Company X maintains a safe harbor 401(k) plan in which the matching contribution is structure to satisfy the safe harbor of Code Section 401(k)(12) (i.e., 100% match on elective deferrals up to 3% of compensation and 50% match on elective deferrals greater than 3% but not in excess of 5% of compensation). Employer X wants to amend the safe harbor 401(k) plan to allow for suspension of the safe harbor match by one or more subsidiaries or divisions. While it is clear that, subject to complying with the rules set forth in the regulations including the content and timing of the notice requirement and any supplemental notice requirement as applied to all participants, can the employer limit the suspension to one subsidiary and not lose safe harbor status?

Posted

No. It "may" be doable had the subsidiary been in a separate plan under its own plan document. Right now, you're basically asking if the Employer may arbitrarily break the plan employees down into various groups and amend the plan to exclude a certain group (including NHCEs) from the safe harbor match while still maintaining the safe harbor provisions for the other groups. That would undermine the safe harbor requirement of providing it to all NHCEs eligible to defer.

Good Luck!

CPC, QPA, QKA, TGPC, ERPA

  • 2 weeks later...
Posted

Thank you for your response. What if the employer decided not to change anything in its safe harbor 401(k) plan but it instead wants to take the account balances of the employees in the subsidiary and spin them off to a newly established 401(k) plan that will be subject to ADP/ACP testing? Assuming that the plan passes coverage and the ADP/ACP tests are satisfied, would this be a permissible alternative? If this approach is taken, do the rules on the mid-year changes and the timing of supplemental notices applicable to safe harbor plans in general apply for this purpose?

Posted

In addition to the above questions is the question of whether the remaining employers in the safe harbor 401(k) plan can still utilize the safe harbor, both in the plan year in which the spinoff occurs and going forward.

Posted

The SH mid-year amendment rules prohibit a mid-year amendment that makes someone who was eligible no longer eligible. See Notice 2016-16, III D 2.

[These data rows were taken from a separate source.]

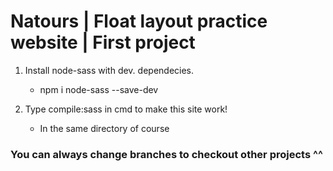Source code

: # Natours | Float layout practice website | First project

1. Install node-sass with dev. dependecies.

    - npm i node-sass --save-dev

2. Type compile:sass in cmd to make this site work!

    - In the same directory of course

### You can always change branches to checkout other projects ^^
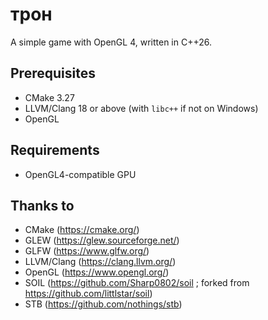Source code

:# трон

A simple game with OpenGL 4, written in C++26.

## Prerequisites

- CMake 3.27
- LLVM/Clang 18 or above (with `libc++` if not on Windows)
- OpenGL

## Requirements

- OpenGL4-compatible GPU

## Thanks to

- CMake (https://cmake.org/)
- GLEW (https://glew.sourceforge.net/)
- GLFW (https://www.glfw.org/)
- LLVM/Clang (https://clang.llvm.org/)
- OpenGL (https://www.opengl.org/)
- SOIL (https://github.com/Sharp0802/soil ; forked from https://github.com/littlstar/soil)
- STB (https://github.com/nothings/stb)
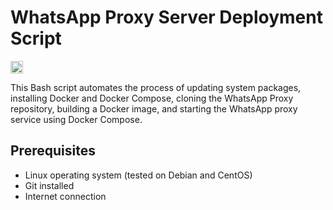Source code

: # WhatsApp Proxy Server Deployment Script

[<img alt="github" src="https://img.shields.io/badge/github-MvsCode/Whatsapp_Proxy_Server-8da0cb?style=for-the-badge&labelColor=555555&logo=github" height="20">](https://github.com/MvsCode/Whatsapp_Proxy_Server)

This Bash script automates the process of updating system packages, installing Docker and Docker Compose, cloning the WhatsApp Proxy repository, building a Docker image, and starting the WhatsApp proxy service using Docker Compose.

## Prerequisites

- Linux operating system (tested on Debian and CentOS)
- Git installed
- Internet connection
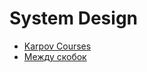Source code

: # System Design

- [Karpov Courses](https://youtube.com/@karpovcourses)
- [Между скобок](https://youtube.com/@mezhdu_skobok)
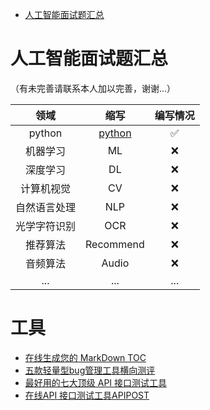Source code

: - [人工智能面试题汇总](#---------)



# 人工智能面试题汇总
（有未完善请联系本人加以完善，谢谢...）

|领域|缩写|编写情况|
|:-:|:-:|:-:|
|python|[python](https://github.com/394481125/INTERVIEW/blob/master/python.md)|✅|
|机器学习|ML|❌|
|深度学习|DL|❌|
|计算机视觉|CV|❌|
|自然语言处理|NLP|❌|
|光学字符识别|OCR|❌|
|推荐算法|Recommend|❌|
|音频算法|Audio|❌|
|...|...|...|


# 工具
- [在线生成您的 MarkDown TOC](https://ecotrust-canada.github.io/markdown-toc/)
- [五款轻量型bug管理工具横向测评](https://blog.csdn.net/ameetones/article/details/70807690)
- [最好用的七大顶级 API 接口测试工具](https://zhuanlan.zhihu.com/p/445755310)
- [在线API 接口测试工具APIPOST](https://console.apipost.cn/)
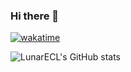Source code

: ### Hi there 👋
[![wakatime](https://wakatime.com/badge/user/0e79a8c7-a052-4376-a51b-a01b66a4bccd.svg)](https://wakatime.com/@0e79a8c7-a052-4376-a51b-a01b66a4bccd)

![LunarECL's GitHub stats](https://github-readme-stats.vercel.app/api?username=LunarECL&show_icons=true&theme=transparent&count_private=true)

<!--
**LunarECL/LunarECL** is a ✨ _special_ ✨ repository because its `README.md` (this file) appears on your GitHub profile.

Here are some ideas to get you started:

- 🔭 I’m currently working on ...
- 🌱 I’m currently learning ...
- 👯 I’m looking to collaborate on ...
- 🤔 I’m looking for help with ...
- 💬 Ask me about ...
- 📫 How to reach me: ...
- 😄 Pronouns: ...
- ⚡ Fun fact: ...
-->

Before we had that guidance, I think it would have fallen under the category of suspending or reducing the SH contribution under 1.401(k)-3(g), which means no safe harbor for the year of the amendment.

Posted

Thank you for your response, Kevin C. I was also of the view that the plan would not remain a safe harbor plan in the year of the spinoff. Did you want to provide a response to my initial question of whether the spinoff could be done? If you respond, I will provide you with my thoughts on this issue.